Establishing the level of Normal Earnings (NE) or Actual Earnings (AE) in suitable employment for a self-employed client presents particular difficulties.

The method of assessing a person's AE derived from self-employment may vary depending on the individual circumstances of each case.

There is a considerable body of case law (discussed below) which demonstrates that in assessing a self-employed applicant's AE, it may be necessary for the decision maker to look beyond the net income that a person has allocated themselves as a salary from the business.  While in some cases a person's net income might accurately reflect their AE, it has been established that AE should not necessarily be equated with the profit or loss of a business.

In certain situations, it may be appropriate to consider the gross earnings of the business as a guide, as the figure provided to reflect a person's net income may conceal expenditure which might not otherwise be regarded as business expenditure.  When examining the gross earnings of a business it is necessary to exclude expenses that are clearly related to the running of the business, such as the purchase of stock, staff wages or rent on premises used exclusively for the purpose of running a business. As a general rule, only expenses directly related to the normal operation of the business should be excluded when examining the gross earnings of the business.

Delegates may also refer to the Compensation and Support Policy library (which were developed for the purpose of assessing income for service pension eligibility) for further guidance when assessing earnings from self-employment. References describing allowable deductions from sole traders and partnerships are written specifically for income support delegates assessing business income under the Veterans' Entitlements Act 1986 and should not be used to guide decision making. It is also important to note that this advice is highlighted as guidance, it is not binding.    

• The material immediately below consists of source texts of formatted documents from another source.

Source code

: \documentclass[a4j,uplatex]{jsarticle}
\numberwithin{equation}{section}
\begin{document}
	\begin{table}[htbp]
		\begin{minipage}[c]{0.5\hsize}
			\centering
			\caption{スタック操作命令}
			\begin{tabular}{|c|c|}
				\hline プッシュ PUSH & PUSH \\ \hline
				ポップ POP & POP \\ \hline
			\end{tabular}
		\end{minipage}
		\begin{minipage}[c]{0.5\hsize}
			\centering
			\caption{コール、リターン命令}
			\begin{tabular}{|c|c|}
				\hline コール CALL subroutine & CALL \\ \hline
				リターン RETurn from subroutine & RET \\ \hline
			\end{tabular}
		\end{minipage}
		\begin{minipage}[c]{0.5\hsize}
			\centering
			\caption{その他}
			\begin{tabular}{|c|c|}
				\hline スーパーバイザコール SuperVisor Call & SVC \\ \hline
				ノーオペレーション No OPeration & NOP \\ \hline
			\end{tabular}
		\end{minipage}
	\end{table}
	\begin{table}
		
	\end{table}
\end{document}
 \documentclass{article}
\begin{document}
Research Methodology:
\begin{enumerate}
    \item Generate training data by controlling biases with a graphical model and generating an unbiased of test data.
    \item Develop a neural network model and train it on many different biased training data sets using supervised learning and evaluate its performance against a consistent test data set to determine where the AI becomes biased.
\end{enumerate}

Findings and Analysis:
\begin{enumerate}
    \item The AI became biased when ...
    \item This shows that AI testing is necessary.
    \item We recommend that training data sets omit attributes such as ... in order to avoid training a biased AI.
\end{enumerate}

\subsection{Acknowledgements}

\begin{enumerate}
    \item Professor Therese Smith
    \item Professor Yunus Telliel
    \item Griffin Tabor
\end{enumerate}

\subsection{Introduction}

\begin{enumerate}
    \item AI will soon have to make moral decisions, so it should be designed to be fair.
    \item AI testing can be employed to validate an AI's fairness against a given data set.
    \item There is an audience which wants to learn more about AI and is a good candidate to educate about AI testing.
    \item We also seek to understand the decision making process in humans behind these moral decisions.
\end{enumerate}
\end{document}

In other cases it may be appropriate to consider the likely cost of employing another person to provide the same services, as an indication of what the person would reasonably have derived as personal income from the business.  Delegates should refer to the appropriate award rate of pay for a person doing similar work where the earnings from self-employment are less than the award rate of pay.  Information about award rates of pay can be obtained from the relevant State of Territory Department of Industrial Relations website or on the Fair Work Australia website at http://www.fwa.gov.au/

Case Law

The principle that AE should not be equated with net profit was reflected in the High Court decision in J & H Timbers Pty Ltd v Nelson [1972] and the more recent Federal court decision in Comcare v Davies [2008].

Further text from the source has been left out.